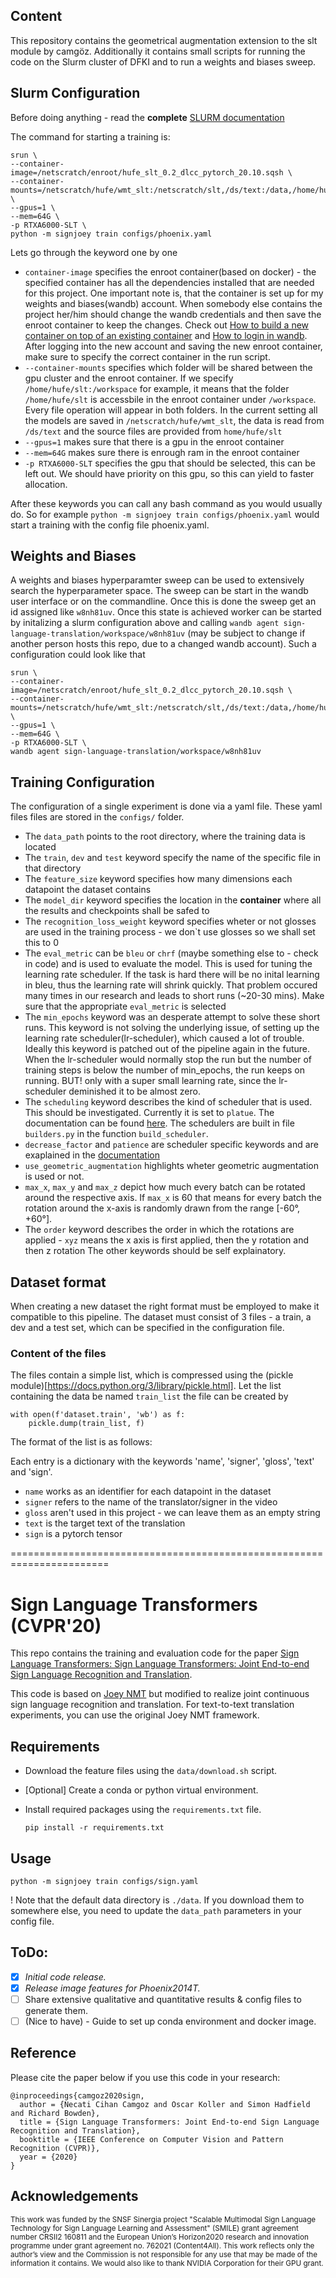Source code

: ## Content

This repository contains the geometrical augmentation extension to the slt module by camgöz.
Additionally it contains small scripts for running the code on the Slurm cluster of DFKI and to run a weights and biases sweep.

## Slurm Configuration

Before doing anything - read the __complete__ [SLURM documentation](http://projects.dfki.uni-kl.de/km-publications/web/ML/core/hpc-doc/)

The command for starting a training is:
```
srun \
--container-image=/netscratch/enroot/hufe_slt_0.2_dlcc_pytorch_20.10.sqsh \
--container-mounts=/netscratch/hufe/wmt_slt:/netscratch/slt,/ds/text:/data,/home/hufe/slt:/workspace \
--gpus=1 \
--mem=64G \
-p RTXA6000-SLT \
python -m signjoey train configs/phoenix.yaml
```

Lets go through the keyword one by one
* `container-image` specifies the enroot container(based on docker) - the specified container has all the dependencies installed that are needed for this project. One important note is, that the container is set up for my weights and biases(wandb) account. When somebody else contains the project her/him should change the wandb credentials and then save the enroot container to keep the changes. Check out [How to build a new container on top of an existing container](http://projects.dfki.uni-kl.de/km-publications/web/ML/core/hpc-doc/docs/slurm-cluster/custom-software/#modify-an-existing-image) and [How to login in wandb](https://docs.wandb.ai/quickstart). After logging into the new account and saving the new enroot container, make sure to specify the correct container in the run script.
* `--container-mounts` specifies which folder will be shared between the gpu cluster and the enroot container. If we specify `/home/hufe/slt:/workspace` for example, it means that the folder `/home/hufe/slt` is accessbile in the enroot container under `/workspace`. Every file operation will appear in both folders. In the current setting all the models are saved in `/netscratch/hufe/wmt_slt`, the data is read from `/ds/text` and the source files are provided from `home/hufe/slt`
* `--gpus=1` makes sure that there is a gpu in the enroot container
* `--mem=64G` makes sure there is enrough ram in the enroot container
* `-p RTXA6000-SLT` specifies the gpu that should be selected, this can be left out. We should have priority on this gpu, so this can yield to faster allocation.

After these keywords you can call any bash command as you would usually do.
So for example `python -m signjoey train configs/phoenix.yaml` would start a training with the config file phoenix.yaml.

## Weights and Biases
A weights and biases hyperparamter sweep can be used to extensively search the hyperparameter space. The sweep can be start in the wandb user interface or on the commandline. Once this is done the sweep get an id assigned like `w8nh81uv`. Once this state is achieved worker can be started by initalizing a slurm configuration above and calling `wandb agent sign-language-translation/workspace/w8nh81uv` (may be subject to change if another person hosts this repo, due to a changed wandb account).
Such a configuration could look like that

```
srun \
--container-image=/netscratch/enroot/hufe_slt_0.2_dlcc_pytorch_20.10.sqsh \
--container-mounts=/netscratch/hufe/wmt_slt:/netscratch/slt,/ds/text:/data,/home/hufe/slt:/workspace \
--gpus=1 \
--mem=64G \
-p RTXA6000-SLT \
wandb agent sign-language-translation/workspace/w8nh81uv
```


## Training Configuration

The configuration of a single experiment is done via a yaml file. These yaml files files are stored in the `configs/` folder. 
* The `data_path` points to the root directory, where the training data is located
* The `train`, `dev` and `test` keyword specify the name of the specific file in that directory
* The `feature_size` keyword specifies how many dimensions each datapoint the dataset contains
* The `model_dir` keyword specifies the location in the **container** where all the results and checkpoints shall be safed to 
* The `recognition_loss_weight` keyword specifies wheter or not glosses are used in the training process - we don`t use glosses so we shall set this to 0
* The `eval_metric` can be `bleu` or `chrf` (maybe something else to - check in code) and is used to evaluate the model. This is used for tuning the learning rate scheduler. If the task is hard there will be no inital learning in bleu, thus the learning rate will shrink quickly. That problem occured many times in our research and leads to short runs (~20-30 mins). Make sure that the appropriate `eval_metric` is selected
* The `min_epochs` keyword was an desperate attempt to solve these short runs. This keyword is not solving the underlying issue, of setting up the learning rate scheduler(lr-scheduler), which caused a lot of trouble. Ideally this keyword is patched out of the pipeline again in the future. When the lr-scheduler would normally stop the run but the number of training steps is below the number of min_epochs, the run keeps on running. BUT! only with a super small learning rate, since the lr-scheduler deminished it to be almost zero.
* The `scheduling` keyword describes the kind of scheduler that is used. This should be investigated. Currently it is set to `platue`. The documentation can be found [here](https://pytorch.org/docs/stable/generated/torch.optim.lr_scheduler.ReduceLROnPlateau.html). The schedulers are built in file `builders.py` in the function `build_scheduler`.
* `decrease_factor` and `patience` are scheduler specific keywords and are exaplained in the [documentation](https://pytorch.org/docs/stable/generated/torch.optim.lr_scheduler.ReduceLROnPlateau.html)
* `use_geometric_augmentation` highlights wheter geometric augmentation is used or not.
* `max_x`, `max_y` and `max_z` depict how much every batch can be rotated around the respective axis. If `max_x` is 60 that means for every batch the rotation around the x-axis is randomly drawn from the range [-60°, +60°].
* The `order` keyword describes the order in which the rotations are applied - `xyz` means the x axis is first applied, then the y rotation and then z rotation
The other keywords should be self explainatory.

## Dataset format

When creating a new dataset the right format must be employed to make it compatible to this pipeline.
The dataset must consist of 3 files - a train, a dev and a test set, which can be specified in the configuration file. 

### Content of the files

The files contain a simple list, which is compressed using the (pickle module)[https://docs.python.org/3/library/pickle.html]. Let the list containing the data be named `train_list` the file can be created by
```
with open(f'dataset.train', 'wb') as f:
    pickle.dump(train_list, f)
```

The format of the list is as follows:

Each entry is a dictionary with the keywords 'name', 'signer', 'gloss', 'text' and 'sign'.

* `name` works as an identifier for each datapoint in the dataset
* `signer` refers to the name of the translator/signer in the video
* `gloss` aren't used in this project - we can leave them as an empty string
* `text` is the target text of the translation
* `sign` is a pytorch tensor   


=======================================================================

# Sign Language Transformers (CVPR'20)

This repo contains the training and evaluation code for the paper [Sign Language Transformers: Sign Language Transformers: Joint End-to-end Sign Language Recognition and Translation](https://www.cihancamgoz.com/pub/camgoz2020cvpr.pdf). 

This code is based on [Joey NMT](https://github.com/joeynmt/joeynmt) but modified to realize joint continuous sign language recognition and translation. For text-to-text translation experiments, you can use the original Joey NMT framework.
 
## Requirements
* Download the feature files using the `data/download.sh` script.

* [Optional] Create a conda or python virtual environment.

* Install required packages using the `requirements.txt` file.

    `pip install -r requirements.txt`

## Usage

  `python -m signjoey train configs/sign.yaml` 

! Note that the default data directory is `./data`. If you download them to somewhere else, you need to update the `data_path` parameters in your config file.   
## ToDo:

- [X] *Initial code release.*
- [X] *Release image features for Phoenix2014T.*
- [ ] Share extensive qualitative and quantitative results & config files to generate them.
- [ ] (Nice to have) - Guide to set up conda environment and docker image.

## Reference

Please cite the paper below if you use this code in your research:

    @inproceedings{camgoz2020sign,
      author = {Necati Cihan Camgoz and Oscar Koller and Simon Hadfield and Richard Bowden},
      title = {Sign Language Transformers: Joint End-to-end Sign Language Recognition and Translation},
      booktitle = {IEEE Conference on Computer Vision and Pattern Recognition (CVPR)},
      year = {2020}
    }

## Acknowledgements
<sub>This work was funded by the SNSF Sinergia project "Scalable Multimodal Sign Language Technology for Sign Language Learning and Assessment" (SMILE) grant agreement number CRSII2 160811 and the European Union’s Horizon2020 research and innovation programme under grant agreement no. 762021 (Content4All). This work reflects only the author’s view and the Commission is not responsible for any use that may be made of the information it contains. We would also like to thank NVIDIA Corporation for their GPU grant. </sub>

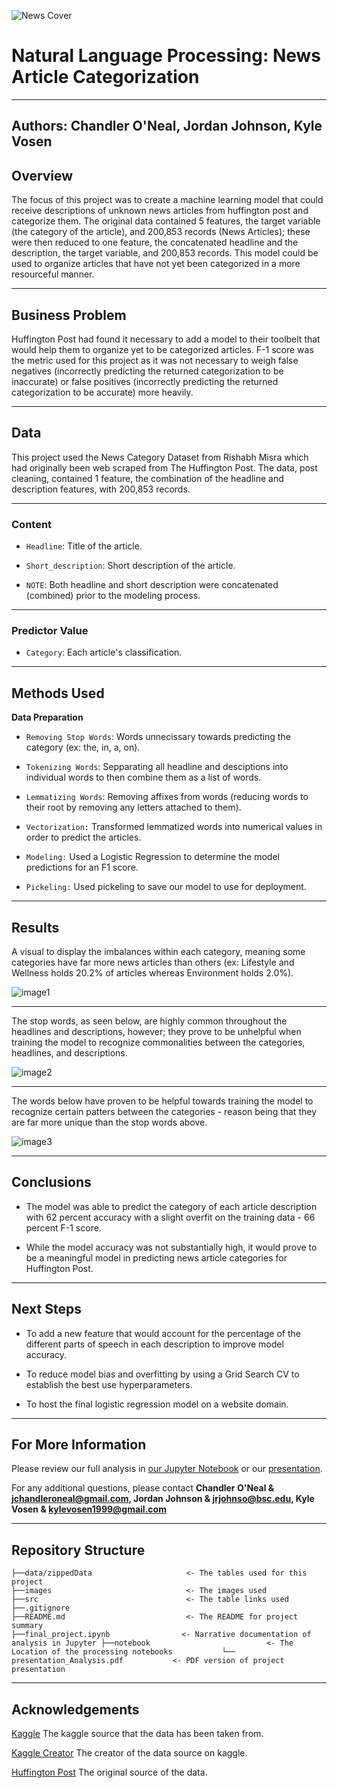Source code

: ![News Cover](images/cover_photo.jpg)

# Natural Language Processing: News Article Categorization

---
**Authors**: Chandler O'Neal, Jordan Johnson, Kyle Vosen
---

## Overview

The focus of this project was to create a machine learning model that could receive descriptions of unknown news articles from huffington post and categorize them. The original data contained 5 features, the target variable (the category of the article), and 200,853 records (News Articles); these were then reduced to one feature, the concatenated headline and the description, the target variable, and 200,853 records. This model could be used to organize articles that have not yet been categorized in a more resourceful manner. 


---

## Business Problem

Huffington Post had found it necessary to add a model to their toolbelt that would help them to organize yet to be categorized articles. F-1 score was the metric used for this project as it was not necessary to weigh false negatives (incorrectly predicting the returned categorization to be inaccurate) or false positives (incorrectly predicting the returned categorization to be accurate) more heavily. 


---

## Data 

This project used the News Category Dataset from Rishabh Misra which had originally been web scraped from The Huffington Post. The data, post cleaning, contained 1 feature, the combination of the headline and description features, with 200,853 records. 


---

### Content

* `Headline`: Title of the article.

* `Short_description`: Short description of the article.

* `NOTE`: Both headline and short description were concatenated (combined) prior to the modeling process.


---

### Predictor Value

* `Category`: Each article's classification.


---

## Methods Used 

**Data Preparation**
 
* `Removing Stop Words`: Words unnecissary towards predicting the category (ex: the, in, a, on). 


* `Tokenizing Words`: Sepparating all headline and desciptions into individual words to then combine them as a list of words.

* `Lemmatizing Words`: Removing affixes from words (reducing words to their root by removing any letters attached to them).

* `Vectorization:` Transformed lemmatized words into numerical values in order to predict the articles.

* `Modeling:` Used a Logistic Regression to determine the model predictions for an F1 score.

* `Pickeling:` Used pickeling to save our model to use for deployment.


---

## Results 

A visual to display the imbalances within each category, meaning some categories have far more news articles than others (ex: Lifestyle and Wellness holds 20.2% of articles whereas Environment holds 2.0%). 

![image1](images/categories2.jpg)


---

The stop words, as seen below, are highly common throughout the headlines and descriptions, however; they prove to be unhelpful when training the model to recognize commonalities between the categories, headlines, and descriptions.

![image2](images/data_with_stopwords.png)


---

The words below have proven to be helpful towards training the model to recognize certain patters between the categories - reason being that they are far more unique than the stop words above. 

![image3](images/data_without_stopwords.png)


---

## Conclusions

* The model was able to predict the category of each article description with 62 percent accuracy with a slight overfit on the training data - 66 percent F-1 score. 

* While the model accuracy was not substantially high, it would prove to be a meaningful model in predicting news article categories for Huffington Post.


---

## Next Steps 

* To add a new feature that would account for the percentage of the different parts of speech in each description to improve model accuracy.

* To reduce model bias and overfitting by using a Grid Search CV to establish the best use hyperparameters.

* To host the final logistic regression model on a website domain. 


--- 

## For More Information

Please review our full analysis in [our Jupyter Notebook](../../notebook_NLP.pdf) or our [presentation](./project_4_presentation.pdf).

For any additional questions, please contact **Chandler O'Neal & jchandleroneal@gmail.com, Jordan Johnson & jrjohnso@bsc.edu, Kyle Vosen & kylevosen1999@gmail.com**


---

## Repository Structure


```
├──data/zippedData                     <- The tables used for this project 
├──images                              <- The images used 
├──src                                 <- The table links used 
├──.gitignore       
├──README.md                           <- The README for project summary
├──final_project.ipynb                <- Narrative documentation of analysis in Jupyter ├──notebook                          <- The Location of the processing notebooks           └── presentation_Analysis.pdf           <- PDF version of project presentation
```

---

## Acknowledgements
[Kaggle](https://www.kaggle.com/rmisra/news-category-dataset) The kaggle source that the data has been taken from.

[Kaggle Creator](https://www.kaggle.com/rmisra/news-category-dataset#:~:text=rishabhmisra.github.io/publications) The creator of the data source on kaggle.

[Huffington Post](https://www.huffpost.com/) The original source of the data.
━━━━━━━━━━━━━━━━━━━━━━━━━━━━━━
◆ PROBLEM TO WORK ON ◆
Select, from the listing, all lines that include the word "images".

◆ ANSWER SECTION ◆
: ![News Cover](images/cover_photo.jpg)
![image1](images/categories2.jpg)
![image2](images/data_with_stopwords.png)
![image3](images/data_without_stopwords.png)
├──images                              <- The images used 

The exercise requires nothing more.